What you should do: Using the material that follows, identify and copy each line with the string "badge".
Records for this exercise section start
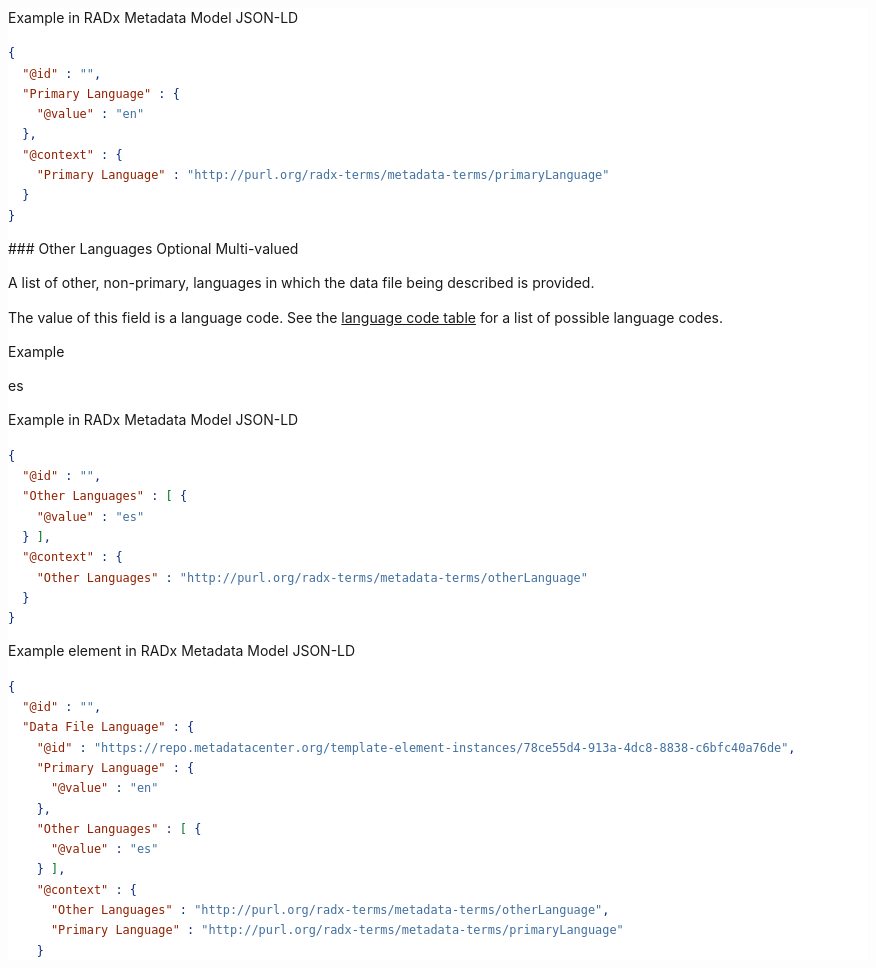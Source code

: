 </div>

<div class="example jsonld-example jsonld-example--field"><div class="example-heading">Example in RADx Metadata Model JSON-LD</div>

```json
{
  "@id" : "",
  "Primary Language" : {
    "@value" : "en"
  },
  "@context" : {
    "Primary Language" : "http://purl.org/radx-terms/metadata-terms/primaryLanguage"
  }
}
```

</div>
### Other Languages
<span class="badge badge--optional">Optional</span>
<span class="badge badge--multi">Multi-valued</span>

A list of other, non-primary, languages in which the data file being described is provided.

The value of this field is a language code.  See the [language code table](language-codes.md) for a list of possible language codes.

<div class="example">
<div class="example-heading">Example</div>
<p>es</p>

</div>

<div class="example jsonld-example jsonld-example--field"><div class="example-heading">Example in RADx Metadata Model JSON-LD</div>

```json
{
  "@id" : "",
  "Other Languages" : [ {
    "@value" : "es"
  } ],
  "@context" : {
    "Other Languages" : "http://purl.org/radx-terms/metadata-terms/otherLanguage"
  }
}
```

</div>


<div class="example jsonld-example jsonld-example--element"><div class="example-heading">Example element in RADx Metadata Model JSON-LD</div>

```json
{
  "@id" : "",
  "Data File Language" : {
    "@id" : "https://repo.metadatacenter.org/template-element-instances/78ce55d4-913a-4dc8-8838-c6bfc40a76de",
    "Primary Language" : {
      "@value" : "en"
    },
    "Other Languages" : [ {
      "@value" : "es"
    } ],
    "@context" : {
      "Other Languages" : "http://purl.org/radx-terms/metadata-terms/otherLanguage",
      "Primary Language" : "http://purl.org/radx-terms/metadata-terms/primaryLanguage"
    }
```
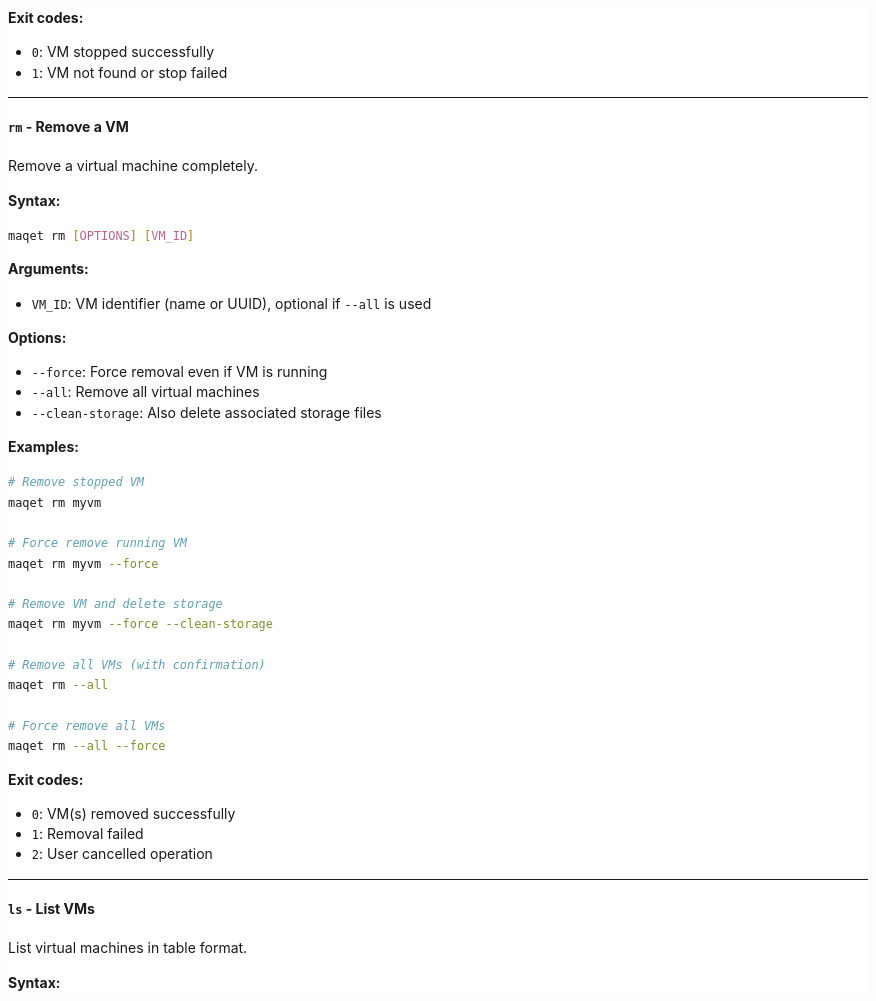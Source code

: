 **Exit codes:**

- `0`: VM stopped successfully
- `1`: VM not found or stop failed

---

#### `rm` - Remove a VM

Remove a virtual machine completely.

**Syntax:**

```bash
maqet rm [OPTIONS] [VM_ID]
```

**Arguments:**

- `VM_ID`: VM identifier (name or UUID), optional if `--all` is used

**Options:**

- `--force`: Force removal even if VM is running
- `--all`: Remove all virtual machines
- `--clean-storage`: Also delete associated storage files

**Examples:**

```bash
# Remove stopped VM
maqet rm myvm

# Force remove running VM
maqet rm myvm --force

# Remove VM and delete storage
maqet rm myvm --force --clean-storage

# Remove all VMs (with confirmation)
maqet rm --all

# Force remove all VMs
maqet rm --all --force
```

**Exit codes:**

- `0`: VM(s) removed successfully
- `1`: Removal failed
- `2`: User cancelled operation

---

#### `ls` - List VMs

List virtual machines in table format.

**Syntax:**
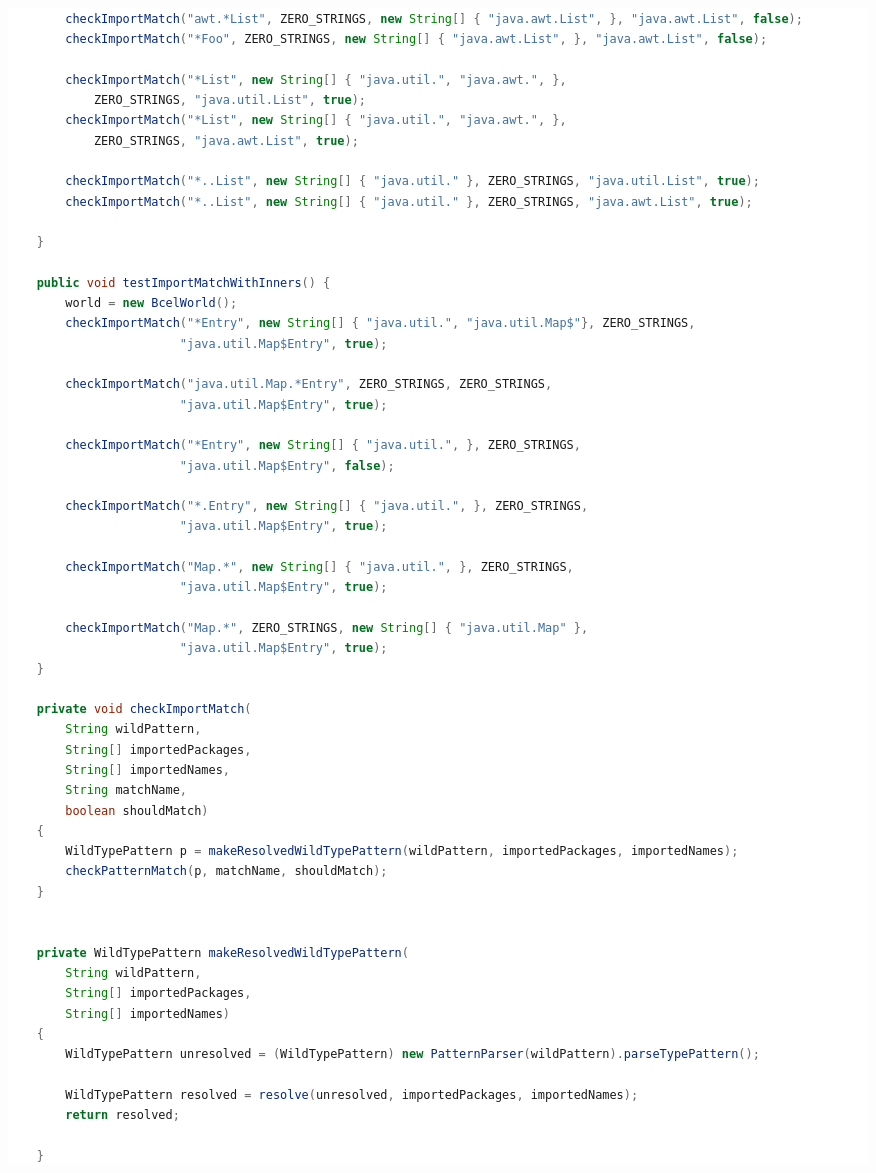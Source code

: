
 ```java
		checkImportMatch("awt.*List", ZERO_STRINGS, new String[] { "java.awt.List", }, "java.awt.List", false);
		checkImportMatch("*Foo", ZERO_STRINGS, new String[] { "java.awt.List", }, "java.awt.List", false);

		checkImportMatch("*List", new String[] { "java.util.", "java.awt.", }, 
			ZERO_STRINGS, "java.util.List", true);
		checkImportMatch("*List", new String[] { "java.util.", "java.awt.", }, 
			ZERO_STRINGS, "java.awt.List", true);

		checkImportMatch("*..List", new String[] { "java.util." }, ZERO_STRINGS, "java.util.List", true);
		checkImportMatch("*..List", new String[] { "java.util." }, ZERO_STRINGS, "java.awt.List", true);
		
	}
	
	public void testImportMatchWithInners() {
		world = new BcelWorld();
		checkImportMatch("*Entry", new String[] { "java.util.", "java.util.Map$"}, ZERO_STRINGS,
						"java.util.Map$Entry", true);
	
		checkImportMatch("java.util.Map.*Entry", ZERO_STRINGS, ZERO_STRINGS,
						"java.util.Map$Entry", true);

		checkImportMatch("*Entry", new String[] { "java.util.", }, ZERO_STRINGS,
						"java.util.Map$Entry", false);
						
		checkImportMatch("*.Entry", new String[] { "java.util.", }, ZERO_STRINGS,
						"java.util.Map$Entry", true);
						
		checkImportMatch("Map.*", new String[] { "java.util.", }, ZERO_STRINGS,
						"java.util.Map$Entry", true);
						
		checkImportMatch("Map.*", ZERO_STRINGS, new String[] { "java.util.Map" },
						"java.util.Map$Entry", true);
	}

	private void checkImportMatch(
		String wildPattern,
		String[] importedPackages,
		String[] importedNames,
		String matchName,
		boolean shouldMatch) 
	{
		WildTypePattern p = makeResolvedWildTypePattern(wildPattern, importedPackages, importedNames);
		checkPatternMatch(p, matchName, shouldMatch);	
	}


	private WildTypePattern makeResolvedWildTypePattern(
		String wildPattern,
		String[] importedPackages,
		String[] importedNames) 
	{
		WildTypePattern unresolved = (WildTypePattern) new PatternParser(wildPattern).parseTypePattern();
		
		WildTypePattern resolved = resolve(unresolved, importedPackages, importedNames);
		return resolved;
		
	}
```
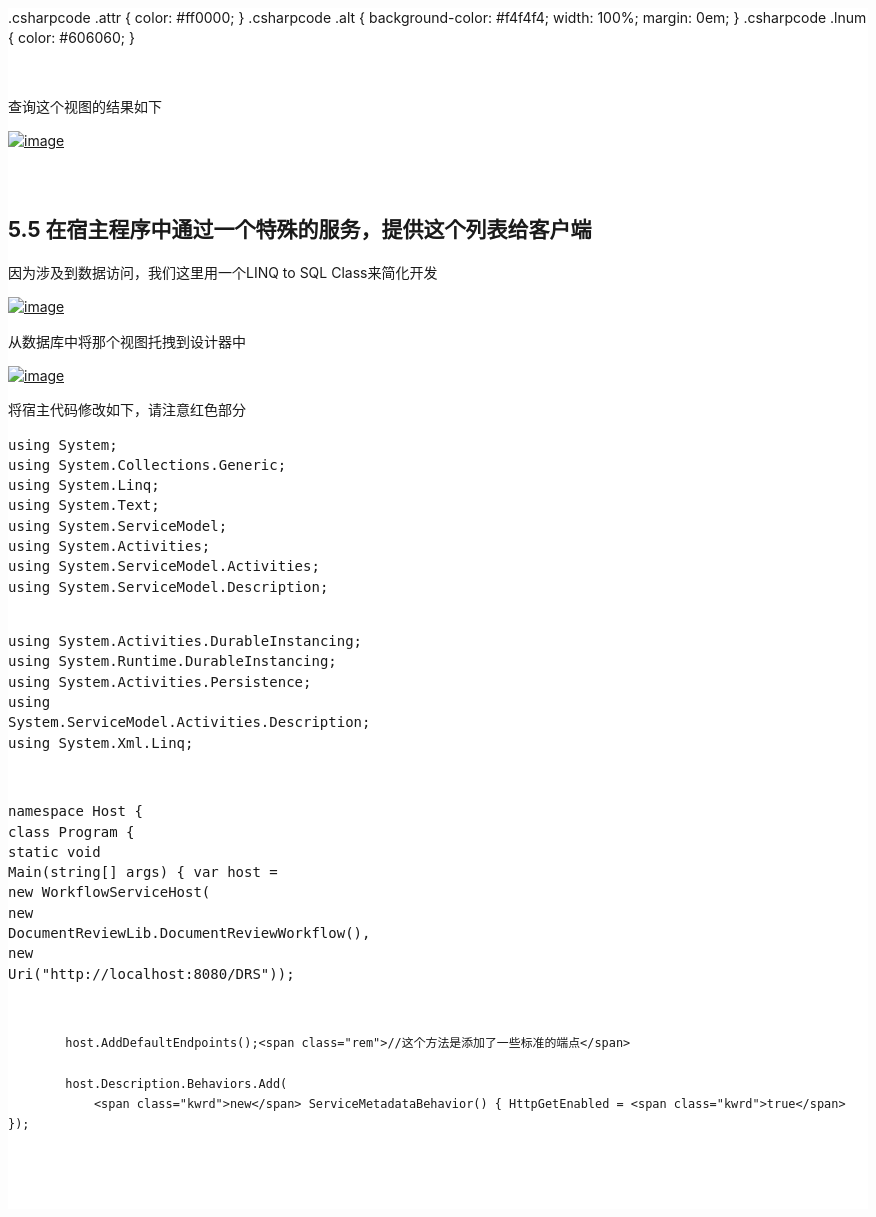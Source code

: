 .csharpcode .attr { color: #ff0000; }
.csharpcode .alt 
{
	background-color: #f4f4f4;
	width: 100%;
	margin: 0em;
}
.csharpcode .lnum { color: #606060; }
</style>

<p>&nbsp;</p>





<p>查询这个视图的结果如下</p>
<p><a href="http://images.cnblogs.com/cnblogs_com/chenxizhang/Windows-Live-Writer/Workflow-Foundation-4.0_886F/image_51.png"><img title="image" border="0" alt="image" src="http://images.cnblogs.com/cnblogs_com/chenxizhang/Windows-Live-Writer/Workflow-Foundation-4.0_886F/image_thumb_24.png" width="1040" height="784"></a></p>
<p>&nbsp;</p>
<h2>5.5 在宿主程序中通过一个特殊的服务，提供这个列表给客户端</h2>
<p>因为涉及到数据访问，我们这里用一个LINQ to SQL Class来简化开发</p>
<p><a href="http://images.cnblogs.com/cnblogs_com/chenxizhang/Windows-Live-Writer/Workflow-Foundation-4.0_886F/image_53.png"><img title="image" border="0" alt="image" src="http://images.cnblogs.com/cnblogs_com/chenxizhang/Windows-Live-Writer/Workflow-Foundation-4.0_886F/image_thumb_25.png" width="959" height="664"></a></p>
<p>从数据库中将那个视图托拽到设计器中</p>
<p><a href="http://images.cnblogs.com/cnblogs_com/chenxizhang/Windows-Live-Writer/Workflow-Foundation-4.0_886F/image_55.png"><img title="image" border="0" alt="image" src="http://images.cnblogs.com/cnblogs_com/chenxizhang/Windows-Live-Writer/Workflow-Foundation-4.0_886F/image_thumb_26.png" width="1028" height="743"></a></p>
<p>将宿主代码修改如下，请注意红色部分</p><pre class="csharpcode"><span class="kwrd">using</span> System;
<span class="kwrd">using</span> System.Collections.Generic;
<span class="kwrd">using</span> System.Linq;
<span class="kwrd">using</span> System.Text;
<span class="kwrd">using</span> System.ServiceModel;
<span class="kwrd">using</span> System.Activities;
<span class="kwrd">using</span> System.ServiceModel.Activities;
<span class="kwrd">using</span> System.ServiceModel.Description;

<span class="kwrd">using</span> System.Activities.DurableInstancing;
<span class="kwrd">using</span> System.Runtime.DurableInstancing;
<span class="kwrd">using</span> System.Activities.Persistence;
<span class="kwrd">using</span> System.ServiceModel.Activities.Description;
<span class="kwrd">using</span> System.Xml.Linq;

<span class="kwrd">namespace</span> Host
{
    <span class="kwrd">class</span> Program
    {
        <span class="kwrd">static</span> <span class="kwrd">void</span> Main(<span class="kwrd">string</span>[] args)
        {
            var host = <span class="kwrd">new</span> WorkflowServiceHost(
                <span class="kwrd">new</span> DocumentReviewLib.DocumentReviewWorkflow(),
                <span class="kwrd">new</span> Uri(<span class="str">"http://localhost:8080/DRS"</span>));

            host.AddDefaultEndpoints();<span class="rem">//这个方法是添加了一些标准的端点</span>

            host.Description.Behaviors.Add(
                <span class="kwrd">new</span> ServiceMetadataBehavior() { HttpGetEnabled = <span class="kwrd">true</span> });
Records for this exercise section end
Answer to this exercise:
<span class="badge badge--optional">Optional</span>
<span class="badge badge--multi">Multi-valued</span>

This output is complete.